Data expressed as means ± standard deviations of duplicate experiments. ^a,b,c Different superscript letters indicate statistically significant differences (p < 0.05).

). In general, the activity of the purified fibrinolytic enzyme from T. obliquus was significantly higher than those obtained by Silva et al. [9] for the fibrinolytic enzyme from D. tertiolecta, which showed fibrinolytic activity of 670 U∙mg⁻¹. Similarly, the fibrinolytic activity of the fibrinolytic enzyme from T. obliquus is also higher compared to diverse macroalgal species, such as Costaria costata (915 U∙mg⁻¹), Codium divaricatum (6.3 U∙mg⁻¹), Codium fragile (61.5 U∙mg⁻¹), and Ulva pertusa (295 U∙mg⁻¹), and also various bacterial species such as Bacillus flexus (315 U∙mg⁻¹), Bacillus velezensis BS2 (131 U∙mg⁻¹), Bacillus subtilis HQS-3 (30.0 U∙mg⁻¹), and Bacillus subtilis ICTF-1 (280 U∙mg⁻¹) [23,43,44,45,46].

Briefly, the extracts obtained by the homogenization method were purified using acetone precipitation and the DEAE-Sephadex chromatography, showing potential fibrinolytic activity of 1221 ± 31 U∙mg⁻¹ (Table 3). The same sample was also submitted to the SDS-PAGE analysis.

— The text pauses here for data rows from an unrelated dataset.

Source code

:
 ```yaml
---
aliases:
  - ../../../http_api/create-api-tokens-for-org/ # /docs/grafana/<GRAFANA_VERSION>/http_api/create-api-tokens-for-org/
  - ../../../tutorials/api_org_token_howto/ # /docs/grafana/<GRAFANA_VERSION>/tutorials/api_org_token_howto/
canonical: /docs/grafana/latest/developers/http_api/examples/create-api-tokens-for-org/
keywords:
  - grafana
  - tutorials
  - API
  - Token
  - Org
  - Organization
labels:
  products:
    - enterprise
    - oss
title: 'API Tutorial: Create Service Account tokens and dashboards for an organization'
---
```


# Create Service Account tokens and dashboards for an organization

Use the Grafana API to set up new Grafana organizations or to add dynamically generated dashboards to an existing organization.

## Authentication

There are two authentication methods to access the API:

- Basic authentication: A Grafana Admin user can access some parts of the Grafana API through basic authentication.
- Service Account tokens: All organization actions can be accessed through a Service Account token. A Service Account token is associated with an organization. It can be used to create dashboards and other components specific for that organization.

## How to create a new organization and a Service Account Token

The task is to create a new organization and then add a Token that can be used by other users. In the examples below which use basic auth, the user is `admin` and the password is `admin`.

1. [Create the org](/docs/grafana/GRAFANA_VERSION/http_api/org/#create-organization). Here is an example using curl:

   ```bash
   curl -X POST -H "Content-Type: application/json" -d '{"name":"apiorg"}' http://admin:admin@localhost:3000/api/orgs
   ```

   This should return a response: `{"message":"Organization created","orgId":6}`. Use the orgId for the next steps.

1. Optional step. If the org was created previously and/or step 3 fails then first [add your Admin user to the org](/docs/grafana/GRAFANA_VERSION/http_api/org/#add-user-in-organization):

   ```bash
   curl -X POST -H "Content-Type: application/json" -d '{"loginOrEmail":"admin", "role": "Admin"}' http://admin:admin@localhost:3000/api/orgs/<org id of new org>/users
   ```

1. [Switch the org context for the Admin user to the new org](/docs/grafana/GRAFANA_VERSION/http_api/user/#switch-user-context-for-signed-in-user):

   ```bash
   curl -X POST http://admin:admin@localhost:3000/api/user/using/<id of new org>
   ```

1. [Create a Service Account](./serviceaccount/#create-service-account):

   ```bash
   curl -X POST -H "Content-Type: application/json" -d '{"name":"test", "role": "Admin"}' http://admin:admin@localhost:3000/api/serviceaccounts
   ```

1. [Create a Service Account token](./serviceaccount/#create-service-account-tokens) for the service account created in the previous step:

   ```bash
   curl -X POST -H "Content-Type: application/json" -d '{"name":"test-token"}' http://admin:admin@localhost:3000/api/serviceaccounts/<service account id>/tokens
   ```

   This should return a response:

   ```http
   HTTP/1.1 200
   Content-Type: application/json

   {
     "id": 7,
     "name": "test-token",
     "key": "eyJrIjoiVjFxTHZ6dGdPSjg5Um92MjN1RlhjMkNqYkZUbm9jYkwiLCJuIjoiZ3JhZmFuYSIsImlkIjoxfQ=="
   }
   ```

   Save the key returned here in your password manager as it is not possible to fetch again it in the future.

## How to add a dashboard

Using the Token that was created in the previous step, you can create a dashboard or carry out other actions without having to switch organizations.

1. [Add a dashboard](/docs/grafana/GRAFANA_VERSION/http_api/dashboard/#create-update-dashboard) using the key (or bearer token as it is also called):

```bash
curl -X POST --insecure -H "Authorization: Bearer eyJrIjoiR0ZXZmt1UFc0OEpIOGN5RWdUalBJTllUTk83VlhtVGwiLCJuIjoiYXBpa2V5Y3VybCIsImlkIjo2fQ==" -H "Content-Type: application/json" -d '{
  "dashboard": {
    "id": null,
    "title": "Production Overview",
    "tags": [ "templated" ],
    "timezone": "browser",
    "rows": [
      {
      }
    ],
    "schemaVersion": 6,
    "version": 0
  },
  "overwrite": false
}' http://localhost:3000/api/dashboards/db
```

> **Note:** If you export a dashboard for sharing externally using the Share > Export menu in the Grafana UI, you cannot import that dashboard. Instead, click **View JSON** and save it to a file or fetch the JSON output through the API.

SDS-PAGE showed one protein band with a molecular mass of probably 97 kDa (Figure 4). This is higher than that exhibited by the other T. obliquus proteins reported by Silva et al. [21] and Heide et al. [47] that have a molecular mass of 78 and 12 kDa, respectively. Additionally, the molecular mass of the fibrinolytic enzymes obtained from the other microalgae species, including A. platensis (72 kDa), C. vulgaris (45 kDa), and D. tertiolecta (10 kDa), is also lower than the fibrinolytic enzyme from T. obliquus [7,8,9]. These results show that this is a different protein from those reported previously.

4. Conclusions

In the present study, it was possible to extract and purify an enzyme from T. obliquus microalgae with a specific activity of 1221 ± 31 U∙mg⁻¹. The mixotrophic cultivation using an inexpensive and advantageous agro-industrial by-product (0.25% CSL) showed higher growth kinetic parameters and fibrinolytic production. Additionally, cell extraction via homogenization had the highest fibrinolytic activity, while the protein precipitation with acetone exhibited the highest recovery yield. In general, these methods are considered simple, efficient, less costly, less time-consuming, and are recognized as safe for human health, which can facilitate this enzyme production as well as its purification. Future research may continue to investigate the enzyme biochemical and biological profile as well as its mechanism of action for thrombolytic activity. Finally, these results can conclude that the fibrinolytic enzyme from T. obliquus has wide potential for industrial application besides its promising effects as an alternative to thrombolytic therapy.